• Exercise directions
From the entries below, copy every line where the string "Python" appears.

• Saved data entries
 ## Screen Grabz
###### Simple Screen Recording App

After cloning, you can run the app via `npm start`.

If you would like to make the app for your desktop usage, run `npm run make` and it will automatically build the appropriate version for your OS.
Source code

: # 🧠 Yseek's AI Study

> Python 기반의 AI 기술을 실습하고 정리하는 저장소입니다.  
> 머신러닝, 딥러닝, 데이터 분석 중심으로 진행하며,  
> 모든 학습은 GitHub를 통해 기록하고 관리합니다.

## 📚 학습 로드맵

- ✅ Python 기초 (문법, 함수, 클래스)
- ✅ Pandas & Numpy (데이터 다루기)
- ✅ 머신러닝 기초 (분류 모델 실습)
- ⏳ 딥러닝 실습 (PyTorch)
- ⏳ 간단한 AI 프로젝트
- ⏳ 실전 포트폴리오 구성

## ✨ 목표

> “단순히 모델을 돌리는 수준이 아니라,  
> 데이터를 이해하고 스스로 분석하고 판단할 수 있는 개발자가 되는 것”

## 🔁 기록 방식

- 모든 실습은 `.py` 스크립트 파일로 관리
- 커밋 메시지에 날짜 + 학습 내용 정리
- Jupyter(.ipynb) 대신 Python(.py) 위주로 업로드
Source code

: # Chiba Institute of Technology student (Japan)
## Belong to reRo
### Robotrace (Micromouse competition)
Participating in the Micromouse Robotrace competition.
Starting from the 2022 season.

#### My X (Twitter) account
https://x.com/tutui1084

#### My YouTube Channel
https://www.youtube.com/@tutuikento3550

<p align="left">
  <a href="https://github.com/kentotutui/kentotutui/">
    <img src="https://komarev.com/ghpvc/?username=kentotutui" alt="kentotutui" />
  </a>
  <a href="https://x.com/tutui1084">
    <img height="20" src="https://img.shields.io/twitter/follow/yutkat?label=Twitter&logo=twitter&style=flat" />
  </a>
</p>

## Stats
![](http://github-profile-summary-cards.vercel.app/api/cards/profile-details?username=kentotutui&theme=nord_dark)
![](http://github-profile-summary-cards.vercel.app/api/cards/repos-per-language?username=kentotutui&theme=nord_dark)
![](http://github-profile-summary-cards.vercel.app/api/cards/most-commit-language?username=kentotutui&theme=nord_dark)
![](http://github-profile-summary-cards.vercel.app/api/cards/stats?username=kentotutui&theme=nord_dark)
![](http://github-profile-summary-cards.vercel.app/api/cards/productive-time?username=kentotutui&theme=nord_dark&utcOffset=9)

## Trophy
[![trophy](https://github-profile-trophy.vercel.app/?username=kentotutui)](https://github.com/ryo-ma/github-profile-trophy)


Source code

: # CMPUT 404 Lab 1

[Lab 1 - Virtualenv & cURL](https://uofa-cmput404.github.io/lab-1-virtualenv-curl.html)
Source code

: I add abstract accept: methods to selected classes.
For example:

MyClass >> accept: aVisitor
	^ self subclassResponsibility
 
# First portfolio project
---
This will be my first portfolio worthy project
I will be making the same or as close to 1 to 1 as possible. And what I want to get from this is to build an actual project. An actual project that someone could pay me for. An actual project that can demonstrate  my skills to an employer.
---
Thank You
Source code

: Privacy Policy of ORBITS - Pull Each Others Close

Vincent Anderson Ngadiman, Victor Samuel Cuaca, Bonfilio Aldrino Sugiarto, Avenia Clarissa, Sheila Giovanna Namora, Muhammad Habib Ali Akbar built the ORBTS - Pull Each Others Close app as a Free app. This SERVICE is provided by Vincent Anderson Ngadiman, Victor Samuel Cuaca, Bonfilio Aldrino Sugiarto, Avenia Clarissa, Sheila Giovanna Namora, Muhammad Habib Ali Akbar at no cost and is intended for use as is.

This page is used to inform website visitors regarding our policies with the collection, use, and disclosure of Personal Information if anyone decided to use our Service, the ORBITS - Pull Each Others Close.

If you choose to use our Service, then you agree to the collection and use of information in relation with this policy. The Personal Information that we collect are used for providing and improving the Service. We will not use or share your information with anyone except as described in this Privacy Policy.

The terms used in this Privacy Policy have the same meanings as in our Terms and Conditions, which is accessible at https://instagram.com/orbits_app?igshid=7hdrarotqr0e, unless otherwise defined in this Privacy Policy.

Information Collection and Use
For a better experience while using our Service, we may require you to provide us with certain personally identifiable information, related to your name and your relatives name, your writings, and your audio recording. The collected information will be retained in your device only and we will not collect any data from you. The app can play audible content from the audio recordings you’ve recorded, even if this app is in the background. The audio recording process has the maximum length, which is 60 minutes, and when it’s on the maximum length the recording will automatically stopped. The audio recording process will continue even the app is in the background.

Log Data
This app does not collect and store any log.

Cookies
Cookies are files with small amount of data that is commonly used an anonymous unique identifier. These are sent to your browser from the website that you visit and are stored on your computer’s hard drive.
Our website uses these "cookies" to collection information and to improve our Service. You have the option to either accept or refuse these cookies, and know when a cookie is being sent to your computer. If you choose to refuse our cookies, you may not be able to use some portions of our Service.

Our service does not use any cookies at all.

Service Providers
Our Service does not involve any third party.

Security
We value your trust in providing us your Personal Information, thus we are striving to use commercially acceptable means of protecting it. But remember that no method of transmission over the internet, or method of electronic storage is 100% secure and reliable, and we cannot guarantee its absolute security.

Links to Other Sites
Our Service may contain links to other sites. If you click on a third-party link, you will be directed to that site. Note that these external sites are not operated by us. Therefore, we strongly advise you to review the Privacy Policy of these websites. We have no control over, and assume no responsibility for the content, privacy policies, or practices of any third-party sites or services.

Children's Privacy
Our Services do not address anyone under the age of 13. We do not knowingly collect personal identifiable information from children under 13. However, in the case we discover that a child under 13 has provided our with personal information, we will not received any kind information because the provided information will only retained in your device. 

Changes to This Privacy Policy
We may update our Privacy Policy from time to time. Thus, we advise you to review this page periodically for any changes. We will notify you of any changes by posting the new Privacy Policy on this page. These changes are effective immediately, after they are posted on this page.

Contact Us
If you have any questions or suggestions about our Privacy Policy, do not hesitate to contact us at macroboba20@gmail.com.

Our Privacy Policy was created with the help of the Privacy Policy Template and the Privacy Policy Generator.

---

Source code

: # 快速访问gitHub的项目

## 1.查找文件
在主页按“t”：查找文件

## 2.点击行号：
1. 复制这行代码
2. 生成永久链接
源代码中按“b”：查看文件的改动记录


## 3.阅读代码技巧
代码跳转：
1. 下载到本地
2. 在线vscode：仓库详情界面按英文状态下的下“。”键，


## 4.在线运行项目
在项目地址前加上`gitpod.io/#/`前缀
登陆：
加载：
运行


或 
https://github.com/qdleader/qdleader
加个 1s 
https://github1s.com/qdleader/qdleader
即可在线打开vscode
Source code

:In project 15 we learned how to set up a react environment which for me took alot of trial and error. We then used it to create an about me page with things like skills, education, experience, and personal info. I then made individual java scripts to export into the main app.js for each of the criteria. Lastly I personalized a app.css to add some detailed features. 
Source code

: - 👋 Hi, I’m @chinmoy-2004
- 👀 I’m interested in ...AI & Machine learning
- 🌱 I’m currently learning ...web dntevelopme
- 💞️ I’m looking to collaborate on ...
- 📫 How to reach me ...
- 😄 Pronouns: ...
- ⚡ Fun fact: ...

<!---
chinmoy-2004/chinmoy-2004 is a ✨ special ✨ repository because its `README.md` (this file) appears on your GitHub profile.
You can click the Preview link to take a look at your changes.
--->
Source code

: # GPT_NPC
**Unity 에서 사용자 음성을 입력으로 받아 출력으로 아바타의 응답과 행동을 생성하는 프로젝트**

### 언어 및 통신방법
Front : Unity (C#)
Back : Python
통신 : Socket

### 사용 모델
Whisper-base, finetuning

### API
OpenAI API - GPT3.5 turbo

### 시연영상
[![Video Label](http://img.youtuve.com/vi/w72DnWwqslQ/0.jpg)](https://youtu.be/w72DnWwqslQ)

* * *

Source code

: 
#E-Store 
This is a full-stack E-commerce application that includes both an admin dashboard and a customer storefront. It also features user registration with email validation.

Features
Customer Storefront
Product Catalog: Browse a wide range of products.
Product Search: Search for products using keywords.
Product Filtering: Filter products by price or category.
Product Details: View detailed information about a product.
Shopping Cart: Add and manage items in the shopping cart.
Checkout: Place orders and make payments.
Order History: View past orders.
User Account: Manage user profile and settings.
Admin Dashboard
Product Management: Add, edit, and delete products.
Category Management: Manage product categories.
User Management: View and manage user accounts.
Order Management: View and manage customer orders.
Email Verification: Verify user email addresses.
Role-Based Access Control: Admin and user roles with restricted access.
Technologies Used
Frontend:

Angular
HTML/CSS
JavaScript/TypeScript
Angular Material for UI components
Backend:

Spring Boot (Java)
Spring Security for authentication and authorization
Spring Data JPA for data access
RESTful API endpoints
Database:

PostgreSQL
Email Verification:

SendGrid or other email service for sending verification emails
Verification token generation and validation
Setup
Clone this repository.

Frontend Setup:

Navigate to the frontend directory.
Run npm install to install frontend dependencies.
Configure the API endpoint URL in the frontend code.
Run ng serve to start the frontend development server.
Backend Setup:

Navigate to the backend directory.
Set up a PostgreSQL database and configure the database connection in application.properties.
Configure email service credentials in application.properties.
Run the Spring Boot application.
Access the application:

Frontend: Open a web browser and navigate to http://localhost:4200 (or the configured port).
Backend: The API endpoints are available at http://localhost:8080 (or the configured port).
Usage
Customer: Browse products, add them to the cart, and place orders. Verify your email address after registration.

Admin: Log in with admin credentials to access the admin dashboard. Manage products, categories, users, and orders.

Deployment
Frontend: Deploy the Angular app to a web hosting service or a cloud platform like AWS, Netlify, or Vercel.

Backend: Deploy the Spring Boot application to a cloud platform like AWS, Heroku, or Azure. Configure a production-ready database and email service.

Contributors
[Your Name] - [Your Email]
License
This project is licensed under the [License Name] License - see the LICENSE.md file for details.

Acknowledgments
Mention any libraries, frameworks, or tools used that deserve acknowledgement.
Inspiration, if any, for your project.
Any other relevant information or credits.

• Answer to the exercise
> Python 기반의 AI 기술을 실습하고 정리하는 저장소입니다.  
- ✅ Python 기초 (문법, 함수, 클래스)
- Jupyter(.ipynb) 대신 Python(.py) 위주로 업로드
Back : Python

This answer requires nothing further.